**EXERCISE GOAL:**
Below is a block of entries; repeat exactly the lines starting at the line that contains "[^30]: https://qiita.com/ysv/items/82dd14ae7a1328ef5ee2" and ending at the line that contains "[^49]: https://github.com/pixegami/langchain-rag-tutorial", both included.

**ENTRIES SUPPLIED:**
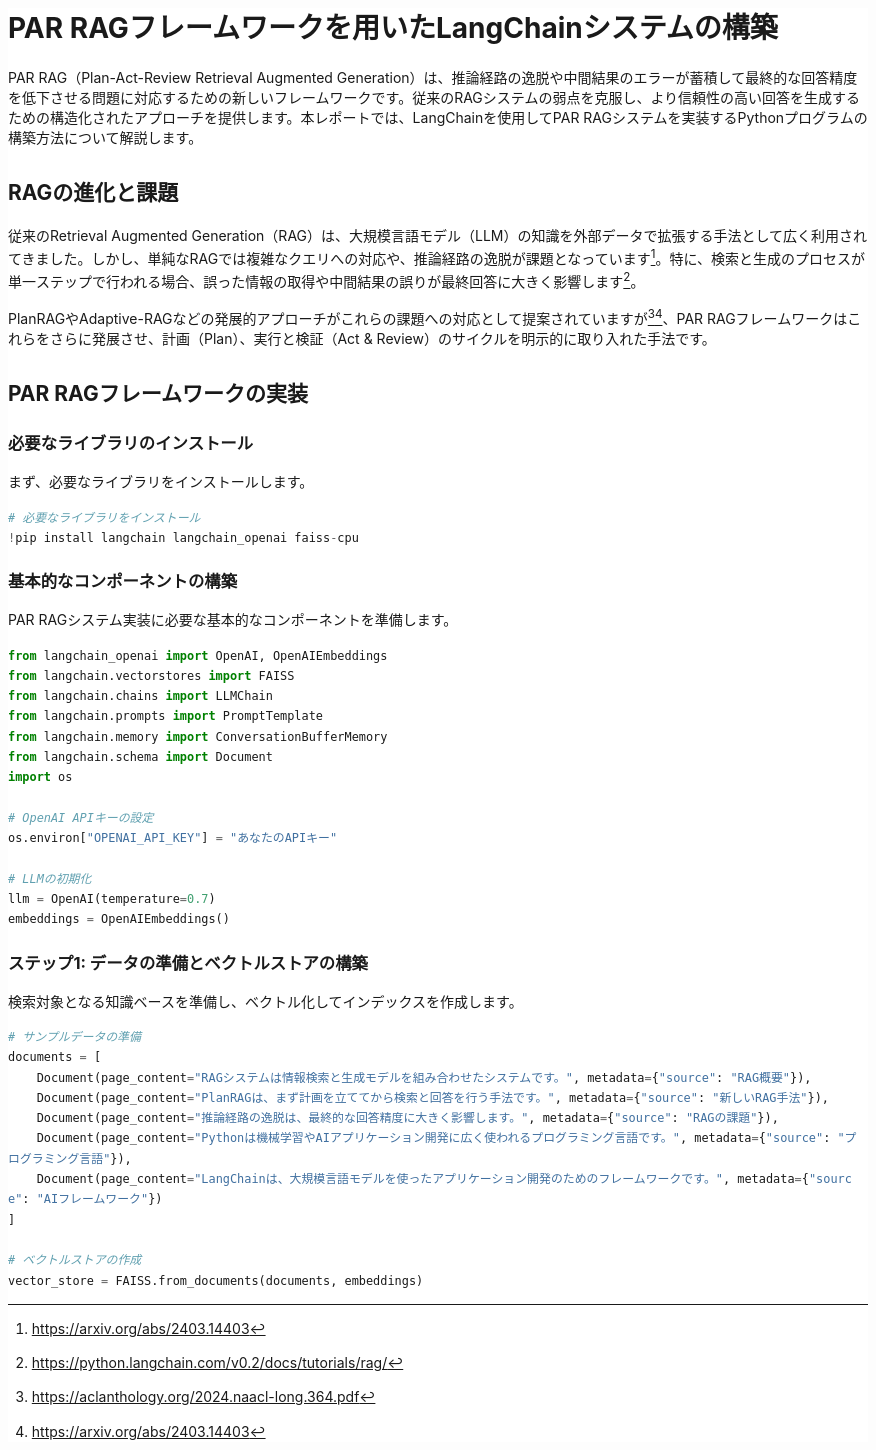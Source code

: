 # PAR RAGフレームワークを用いたLangChainシステムの構築

PAR RAG（Plan-Act-Review Retrieval Augmented Generation）は、推論経路の逸脱や中間結果のエラーが蓄積して最終的な回答精度を低下させる問題に対応するための新しいフレームワークです。従来のRAGシステムの弱点を克服し、より信頼性の高い回答を生成するための構造化されたアプローチを提供します。本レポートでは、LangChainを使用してPAR RAGシステムを実装するPythonプログラムの構築方法について解説します。

## RAGの進化と課題

従来のRetrieval Augmented Generation（RAG）は、大規模言語モデル（LLM）の知識を外部データで拡張する手法として広く利用されてきました。しかし、単純なRAGでは複雑なクエリへの対応や、推論経路の逸脱が課題となっています[^6]。特に、検索と生成のプロセスが単一ステップで行われる場合、誤った情報の取得や中間結果の誤りが最終回答に大きく影響します[^8]。

PlanRAGやAdaptive-RAGなどの発展的アプローチがこれらの課題への対応として提案されていますが[^2][^6]、PAR RAGフレームワークはこれらをさらに発展させ、計画（Plan）、実行と検証（Act \& Review）のサイクルを明示的に取り入れた手法です。

## PAR RAGフレームワークの実装

### 必要なライブラリのインストール

まず、必要なライブラリをインストールします。

```python
# 必要なライブラリをインストール
!pip install langchain langchain_openai faiss-cpu
```


### 基本的なコンポーネントの構築

PAR RAGシステム実装に必要な基本的なコンポーネントを準備します。

```python
from langchain_openai import OpenAI, OpenAIEmbeddings
from langchain.vectorstores import FAISS
from langchain.chains import LLMChain
from langchain.prompts import PromptTemplate
from langchain.memory import ConversationBufferMemory
from langchain.schema import Document
import os

# OpenAI APIキーの設定
os.environ["OPENAI_API_KEY"] = "あなたのAPIキー"

# LLMの初期化
llm = OpenAI(temperature=0.7)
embeddings = OpenAIEmbeddings()
```


### ステップ1: データの準備とベクトルストアの構築

検索対象となる知識ベースを準備し、ベクトル化してインデックスを作成します。

```python
# サンプルデータの準備
documents = [
    Document(page_content="RAGシステムは情報検索と生成モデルを組み合わせたシステムです。", metadata={"source": "RAG概要"}),
    Document(page_content="PlanRAGは、まず計画を立ててから検索と回答を行う手法です。", metadata={"source": "新しいRAG手法"}),
    Document(page_content="推論経路の逸脱は、最終的な回答精度に大きく影響します。", metadata={"source": "RAGの課題"}),
    Document(page_content="Pythonは機械学習やAIアプリケーション開発に広く使われるプログラミング言語です。", metadata={"source": "プログラミング言語"}),
    Document(page_content="LangChainは、大規模言語モデルを使ったアプリケーション開発のためのフレームワークです。", metadata={"source": "AIフレームワーク"})
]

# ベクトルストアの作成
vector_store = FAISS.from_documents(documents, embeddings)
```

[^1]: https://www.semanticscholar.org/paper/9fef9293e363ac4af5e72444c63823abae00d263
[^2]: https://aclanthology.org/2024.naacl-long.364.pdf
[^3]: https://python.langchain.com/docs/tutorials/rag/
[^4]: https://indepa.net/archives/4361
[^5]: https://python.langchain.com/api_reference/langchain/chains/langchain.chains.sequential.SimpleSequentialChain.html
[^6]: https://arxiv.org/abs/2403.14403
[^7]: https://bestoutcome.com/knowledge-centre/how-many-rags/
[^8]: https://python.langchain.com/v0.2/docs/tutorials/rag/
[^9]: https://zenn.dev/umi_mori/books/prompt-engineer/viewer/langchain_chains
[^10]: https://arxiv.org/abs/2410.01782
[^11]: https://github.com/langchain-ai/rag-from-scratch
[^12]: https://www.restack.io/docs/langchain-knowledge-simple-sequential-chain-example-cat-ai
[^13]: https://arxiv.org/abs/2502.11175
[^14]: https://www.semanticscholar.org/paper/240856fa122cc30a0beb33b9ca24545eb75fc1a3
[^15]: https://arxiv.org/abs/2503.15879
[^16]: https://arxiv.org/abs/2504.16787
[^17]: https://zenn.dev/knowledgesense/articles/6d4d9bf52690a4
[^18]: https://arxiv.org/html/2502.14902v1
[^19]: https://cloud.google.com/use-cases/retrieval-augmented-generation
[^20]: https://www.youtube.com/watch?v=ztJrSBUuBGI
[^21]: https://www.semanticscholar.org/paper/23ad9714939aebb659959d6cc68bc691279c6c48
[^22]: https://arxiv.org/abs/2501.14998
[^23]: https://www.semanticscholar.org/paper/4c404a9d739c52abffa33b55a2fb0cef25e06cae
[^24]: https://arxiv.org/abs/2409.02361
[^25]: https://labelstud.io/blog/seven-ways-your-rag-system-could-be-failing-and-how-to-fix-them/
[^26]: https://zenn.dev/yuzame/articles/c3ed4063260f97
[^27]: https://aws.amazon.com/what-is/retrieval-augmented-generation/
[^28]: https://www.arxiv.org/pdf/2504.16787.pdf
[^29]: https://cloudsecurityalliance.org/blog/2023/11/22/mitigating-security-risks-in-retrieval-augmented-generation-rag-llm-applications
[^30]: https://qiita.com/ysv/items/82dd14ae7a1328ef5ee2
[^31]: https://research.ibm.com/blog/retrieval-augmented-generation-RAG
[^32]: https://openreview.net/pdf/3534d8616c60894945d89aa9d890a6dd5df97cb6.pdf
[^33]: https://deconvoluteai.com/blog/rag/failure-modes
[^34]: https://python.langchain.com/v0.2/docs/tutorials/rag/
[^35]: https://enterprisezine.jp/article/detail/21714
[^36]: https://www.projectmanager.com/blog/rag-status
[^37]: https://arxiv.org/html/2410.07176v1
[^38]: https://note.com/mizutory/n/ncc5e2f11b2dc
[^39]: https://arxiv.org/abs/2411.07021
[^40]: https://arxiv.org/abs/2410.09662
[^41]: https://arxiv.org/abs/2407.19619
[^42]: https://arxiv.org/abs/2412.05159
[^43]: https://milvus.io/ai-quick-reference/how-does-langchain-handle-multistep-reasoning-tasks
[^44]: https://cheatsheet.md/ja/langchain-tutorials/load-qa-chain-langchain
[^45]: https://www.youtube.com/watch?v=tcqEUSNCn8I
[^46]: https://qiita.com/t-hashiguchi/items/21ad182d448c3b5dff75
[^47]: https://python.langchain.com/api_reference/langchain/chains/langchain.chains.router.multi_prompt.MultiPromptChain.html
[^48]: https://note.com/npaka/n/ncf1dbb190caf
[^49]: https://github.com/pixegami/langchain-rag-tutorial
[^50]: https://www.creationline.com/tech-blog/author/higuchi/77039
[^51]: https://wp-kyoto.net/langchain-js-develop-multi-step-llm-invocation/
[^52]: https://python.langchain.com/v0.1/docs/use_cases/question_answering/
[^53]: https://developer.ibm.com/tutorials/awb-create-langchain-rag-system-python-watsonx/
[^54]: https://qiita.com/tinymouse/items/4d359674f6b2494bb22d
[^55]: https://apxml.com/courses/python-llm-workflows/chapter-5-advanced-langchain-chains-agents/practice-multi-step-chain
[^56]: https://github.com/sophiamyang/tutorials-LangChain/blob/main/LangChain_QA.ipynb
[^57]: https://www.semanticscholar.org/paper/2f58d0e43f43c0ade16645119c067a7f8cb56ed3
[^58]: https://arxiv.org/abs/2403.14258
[^59]: https://www.semanticscholar.org/paper/cbdbbe22ed60de1a58ea14cc0e6cd4daa24ced1c
[^60]: https://arxiv.org/abs/2308.01990
[^61]: https://nuco.co.jp/blog/article/7si1H9bM
[^62]: https://github.com/hwchase17/langchain/issues/3638
[^63]: https://www.youtube.com/watch?v=b2mNsbqYRs8
[^64]: https://www.youtube.com/watch?v=J7n9e0eSoKg
[^65]: https://github.com/langchain-ai/langchain/discussions/18456
[^66]: https://note.com/nice_phlox322/n/n49bcac4d83c7
[^67]: https://python.langchain.com/api_reference/langchain/chains/langchain.chains.sequential.SequentialChain.html
[^68]: https://zenn.dev/takanao/articles/9e3d0fc9f88008
[^69]: https://labelstud.io/blog/seven-ways-your-rag-system-could-be-failing-and-how-to-fix-them
[^70]: https://vectorize.io/building-fault-tolerant-rag-pipelines-strategies-for-dealing-with-api-failures/
[^71]: https://arxiv.org/html/2504.16787v1
[^72]: https://www.lasso.security/blog/rag-security
[^73]: https://arxiv.org/html/2504.16787
[^74]: https://www.semanticscholar.org/paper/54f85de4a086d7bb42d03342db9d3e5d1aeae25e
[^75]: https://arxiv.org/abs/2412.12447
[^76]: https://www.semanticscholar.org/paper/0da66fdf7e5095fc4c74b376fb404b37dad97380
[^77]: https://www.semanticscholar.org/paper/1d0b68891243777f05e391e5d075f0ffbdd3831f
[^78]: https://www.semanticscholar.org/paper/51504cd322c8524d08e1419e9a5ffdcd290a1e8a
[^79]: https://www.semanticscholar.org/paper/c0aec04ee86c0724d61c976f19590fbe9c615723
[^80]: https://zenn.dev/yumefuku/articles/llm-langchain-rag
[^81]: https://hackernoon.com/comprehensive-tutorial-on-building-a-rag-application-using-langchain
[^82]: https://python.langchain.com/docs/tutorials/rag/
[^83]: https://arxiv.org/abs/2409.04181
[^84]: https://www.semanticscholar.org/paper/107c21885aa6d957d02881ba0aaafaa463472ca6
[^85]: https://www.semanticscholar.org/paper/2ad8dbc163ce289e23e9c02b324c82d9c2fe8190
[^86]: https://api.python.langchain.com/en/latest/chains/langchain.chains.sequential.SimpleSequentialChain.html
[^87]: https://tecelit.hashnode.dev/lang-chain-chaining-simple-sequential-chain
[^88]: https://api.python.langchain.com/en/latest/chains/langchain.chains.llm.LLMChain.html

**YOUR RESPONSE:**
[^30]: https://qiita.com/ysv/items/82dd14ae7a1328ef5ee2
[^31]: https://research.ibm.com/blog/retrieval-augmented-generation-RAG
[^32]: https://openreview.net/pdf/3534d8616c60894945d89aa9d890a6dd5df97cb6.pdf
[^33]: https://deconvoluteai.com/blog/rag/failure-modes
[^34]: https://python.langchain.com/v0.2/docs/tutorials/rag/
[^35]: https://enterprisezine.jp/article/detail/21714
[^36]: https://www.projectmanager.com/blog/rag-status
[^37]: https://arxiv.org/html/2410.07176v1
[^38]: https://note.com/mizutory/n/ncc5e2f11b2dc
[^39]: https://arxiv.org/abs/2411.07021
[^40]: https://arxiv.org/abs/2410.09662
[^41]: https://arxiv.org/abs/2407.19619
[^42]: https://arxiv.org/abs/2412.05159
[^43]: https://milvus.io/ai-quick-reference/how-does-langchain-handle-multistep-reasoning-tasks
[^44]: https://cheatsheet.md/ja/langchain-tutorials/load-qa-chain-langchain
[^45]: https://www.youtube.com/watch?v=tcqEUSNCn8I
[^46]: https://qiita.com/t-hashiguchi/items/21ad182d448c3b5dff75
[^47]: https://python.langchain.com/api_reference/langchain/chains/langchain.chains.router.multi_prompt.MultiPromptChain.html
[^48]: https://note.com/npaka/n/ncf1dbb190caf
[^49]: https://github.com/pixegami/langchain-rag-tutorial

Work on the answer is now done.